:: DATA SHOWN ::

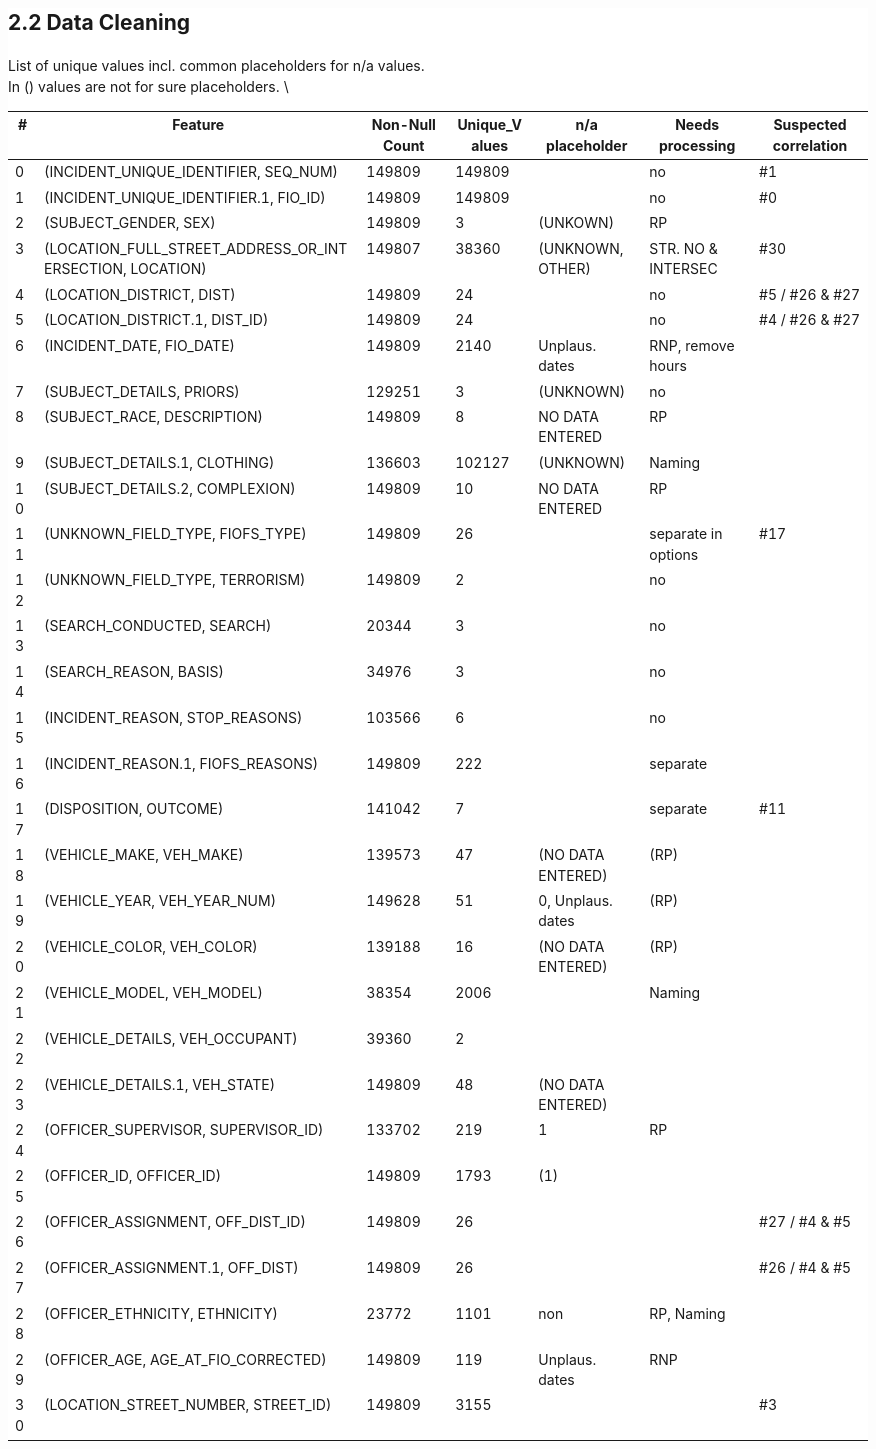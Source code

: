 ## 2.2 Data Cleaning

List of unique values incl. common placeholders for n/a values. \
In () values are not for sure placeholders. \

| #   | Feature                                                    | Non-Null Count | Unique_Values  | n/a placeholder  | Needs processing          | Suspected correlation |
|-----|------------------------------------------------------------|----------------|----------------|------------------|---------------------------|-----------------------|
| 0   | (INCIDENT_UNIQUE_IDENTIFIER, SEQ_NUM)                      | 149809         | 149809         |                  | no                        | #1                    |
| 1   | (INCIDENT_UNIQUE_IDENTIFIER.1, FIO_ID)                     | 149809         | 149809         |                  | no                        | #0                    |
| 2   | (SUBJECT_GENDER, SEX)                                      | 149809         | 3              | (UNKOWN)         | RP                        |                       |
| 3   | (LOCATION_FULL_STREET_ADDRESS_OR_INTERSECTION, LOCATION)   | 149807         | 38360          | (UNKNOWN, OTHER) | STR. NO & INTERSEC        | #30                   | 
| 4   | (LOCATION_DISTRICT, DIST)                                  | 149809         | 24             |                  | no                        | #5 / #26 & #27        |
| 5   | (LOCATION_DISTRICT.1, DIST_ID)                             | 149809         | 24             |                  | no                        | #4 / #26 & #27        |
| 6   | (INCIDENT_DATE, FIO_DATE)                                  | 149809         | 2140           | Unplaus. dates   | RNP, remove hours         |                       |
| 7   | (SUBJECT_DETAILS, PRIORS)                                  | 129251         | 3              | (UNKNOWN)        | no                        |                       |
| 8   | (SUBJECT_RACE, DESCRIPTION)                                | 149809         | 8              | NO DATA ENTERED  | RP                        |                       |
| 9   | (SUBJECT_DETAILS.1, CLOTHING)                              | 136603         | 102127         | (UNKNOWN)        | Naming                    |                       |
| 10  | (SUBJECT_DETAILS.2, COMPLEXION)                            | 149809         | 10             | NO DATA ENTERED  | RP                        |                       |
| 11  | (UNKNOWN_FIELD_TYPE, FIOFS_TYPE)                           | 149809         | 26             |                  | separate in options       | #17                   |
| 12  | (UNKNOWN_FIELD_TYPE, TERRORISM)                            | 149809         | 2              |                  | no                        |                       |
| 13  | (SEARCH_CONDUCTED, SEARCH)                                 | 20344          | 3              |                  | no                        |                       |
| 14  | (SEARCH_REASON, BASIS)                                     | 34976          | 3              |                  | no                        |                       |
| 15  | (INCIDENT_REASON, STOP_REASONS)                            | 103566         | 6              |                  | no                        |                       |
| 16  | (INCIDENT_REASON.1, FIOFS_REASONS)                         | 149809         | 222            |                  | separate                  |                       |
| 17  | (DISPOSITION, OUTCOME)                                     | 141042         | 7              |                  | separate                  | #11                   |
| 18  | (VEHICLE_MAKE, VEH_MAKE)                                   | 139573         | 47             | (NO DATA ENTERED)| (RP)                      |                       |
| 19  | (VEHICLE_YEAR, VEH_YEAR_NUM)                               | 149628         | 51             | 0, Unplaus. dates| (RP)                      |                       |
| 20  | (VEHICLE_COLOR, VEH_COLOR)                                 | 139188         | 16             | (NO DATA ENTERED)| (RP)                      |                       |
| 21  | (VEHICLE_MODEL, VEH_MODEL)                                 | 38354          | 2006           |                  | Naming                    |                       |
| 22  | (VEHICLE_DETAILS, VEH_OCCUPANT)                            | 39360          | 2              |                  |                           |                       |
| 23  | (VEHICLE_DETAILS.1, VEH_STATE)                             | 149809         | 48             | (NO DATA ENTERED)|                           |                       |
| 24  | (OFFICER_SUPERVISOR, SUPERVISOR_ID)                        | 133702         | 219            | 1                | RP                        |                       |
| 25  | (OFFICER_ID, OFFICER_ID)                                   | 149809         | 1793           | (1)              |                           |                       |
| 26  | (OFFICER_ASSIGNMENT, OFF_DIST_ID)                          | 149809         | 26             |                  |                           | #27 / #4 & #5         |
| 27  | (OFFICER_ASSIGNMENT.1, OFF_DIST)                           | 149809         | 26             |                  |                           | #26 / #4 & #5         |
| 28  | (OFFICER_ETHNICITY, ETHNICITY)                             | 23772          | 1101           | non              | RP, Naming                |                       | 
| 29  | (OFFICER_AGE, AGE_AT_FIO_CORRECTED)                        | 149809         | 119            | Unplaus. dates   | RNP                       |                       |
| 30  | (LOCATION_STREET_NUMBER, STREET_ID)                        | 149809         | 3155           |                  |                           | #3                    |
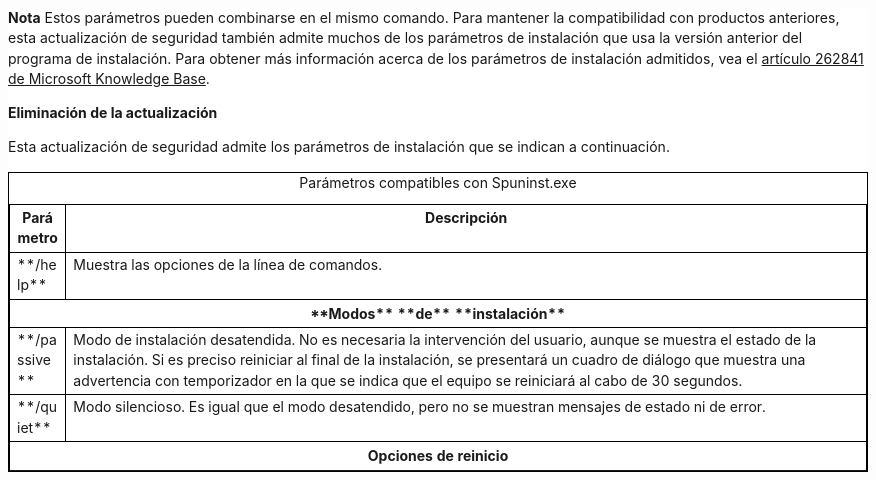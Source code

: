 </tr>
</table>
 
**Nota** Estos parámetros pueden combinarse en el mismo comando. Para mantener la compatibilidad con productos anteriores, esta actualización de seguridad también admite muchos de los parámetros de instalación que usa la versión anterior del programa de instalación. Para obtener más información acerca de los parámetros de instalación admitidos, vea el [artículo 262841 de Microsoft Knowledge Base](http://support.microsoft.com/kb/262841).

**Eliminación de la actualización**

Esta actualización de seguridad admite los parámetros de instalación que se indican a continuación.

<p> </p>
<table class="dataTable" style="border:1px solid black;">
<caption>
Parámetros compatibles con Spuninst.exe
</caption>
<tr class="thead">
<th style="border:1px solid black;" >
Parámetro
</th>
<th style="border:1px solid black;" >
Descripción
</th>
</tr>
<tr>
<td style="border:1px solid black;">
**/help**
</td>
<td style="border:1px solid black;">
Muestra las opciones de la línea de comandos.
</td>
</tr>
<tr>
<th colspan="2" style="border:1px solid black;">
**Modos** **de** **instalación**
</th>
</tr>
<tr class="alternateRow">
<td style="border:1px solid black;">
**/passive**
</td>
<td style="border:1px solid black;">
Modo de instalación desatendida. No es necesaria la intervención del usuario, aunque se muestra el estado de la instalación. Si es preciso reiniciar al final de la instalación, se presentará un cuadro de diálogo que muestra una advertencia con temporizador en la que se indica que el equipo se reiniciará al cabo de 30 segundos.
</td>
</tr>
<tr>
<td style="border:1px solid black;">
**/quiet**
</td>
<td style="border:1px solid black;">
Modo silencioso. Es igual que el modo desatendido, pero no se muestran mensajes de estado ni de error.
</td>
</tr>
<tr>
<th colspan="2" style="border:1px solid black;">
Opciones de reinicio
</th>
</tr>
<tr class="alternateRow">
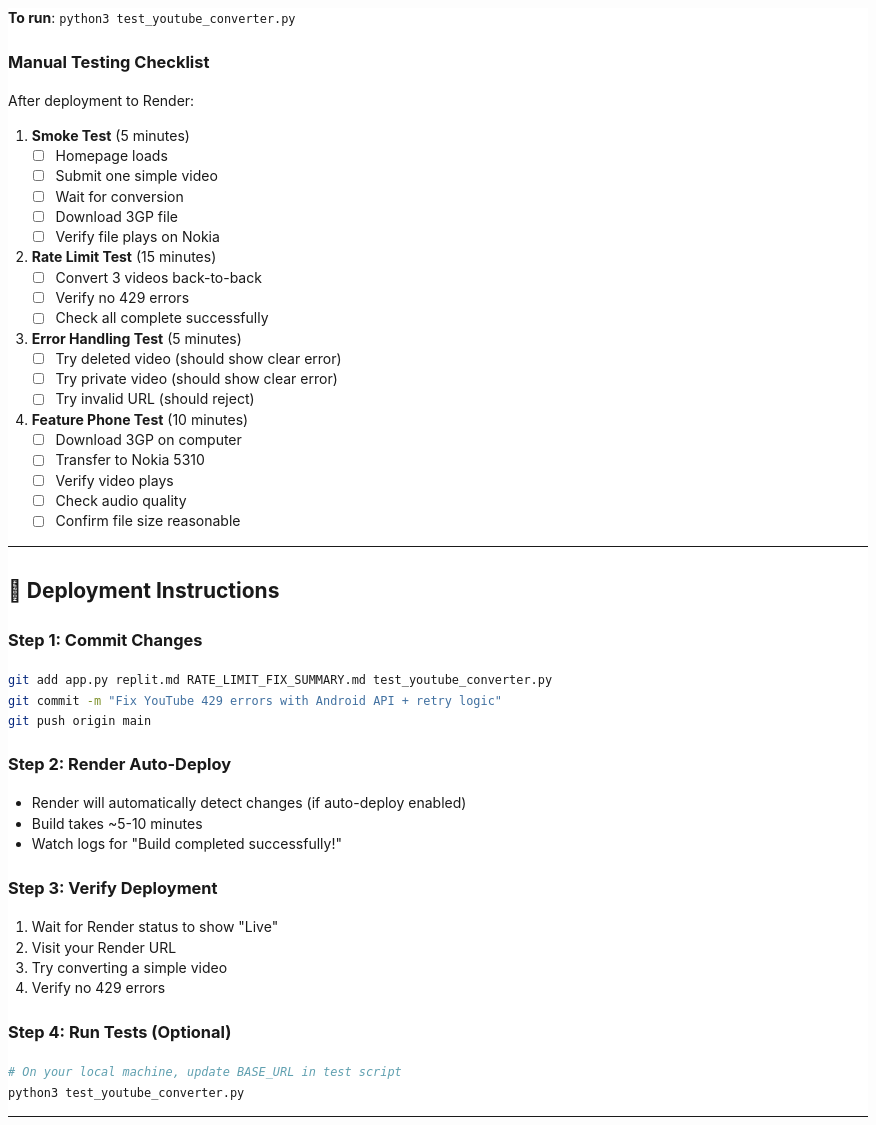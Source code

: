 **To run**: `python3 test_youtube_converter.py`

### Manual Testing Checklist
After deployment to Render:

1. **Smoke Test** (5 minutes)
   - [ ] Homepage loads
   - [ ] Submit one simple video
   - [ ] Wait for conversion
   - [ ] Download 3GP file
   - [ ] Verify file plays on Nokia

2. **Rate Limit Test** (15 minutes)
   - [ ] Convert 3 videos back-to-back
   - [ ] Verify no 429 errors
   - [ ] Check all complete successfully

3. **Error Handling Test** (5 minutes)
   - [ ] Try deleted video (should show clear error)
   - [ ] Try private video (should show clear error)
   - [ ] Try invalid URL (should reject)

4. **Feature Phone Test** (10 minutes)
   - [ ] Download 3GP on computer
   - [ ] Transfer to Nokia 5310
   - [ ] Verify video plays
   - [ ] Check audio quality
   - [ ] Confirm file size reasonable

---

## 🚀 Deployment Instructions

### Step 1: Commit Changes
```bash
git add app.py replit.md RATE_LIMIT_FIX_SUMMARY.md test_youtube_converter.py
git commit -m "Fix YouTube 429 errors with Android API + retry logic"
git push origin main
```

### Step 2: Render Auto-Deploy
- Render will automatically detect changes (if auto-deploy enabled)
- Build takes ~5-10 minutes
- Watch logs for "Build completed successfully!"

### Step 3: Verify Deployment
1. Wait for Render status to show "Live"
2. Visit your Render URL
3. Try converting a simple video
4. Verify no 429 errors

### Step 4: Run Tests (Optional)
```bash
# On your local machine, update BASE_URL in test script
python3 test_youtube_converter.py
```

---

:::

WORK ORDER:
Return the lines exactly as they stand, from the start of the entries through the line holding "Suspected correlation |"; omit the pictures.

ANSWER TO THE PROBLEM:
Source code

: ## 2.2 Data Cleaning

List of unique values incl. common placeholders for n/a values. \
In () values are not for sure placeholders. \

| #   | Feature                                                    | Non-Null Count | Unique_Values  | n/a placeholder  | Needs processing          | Suspected correlation |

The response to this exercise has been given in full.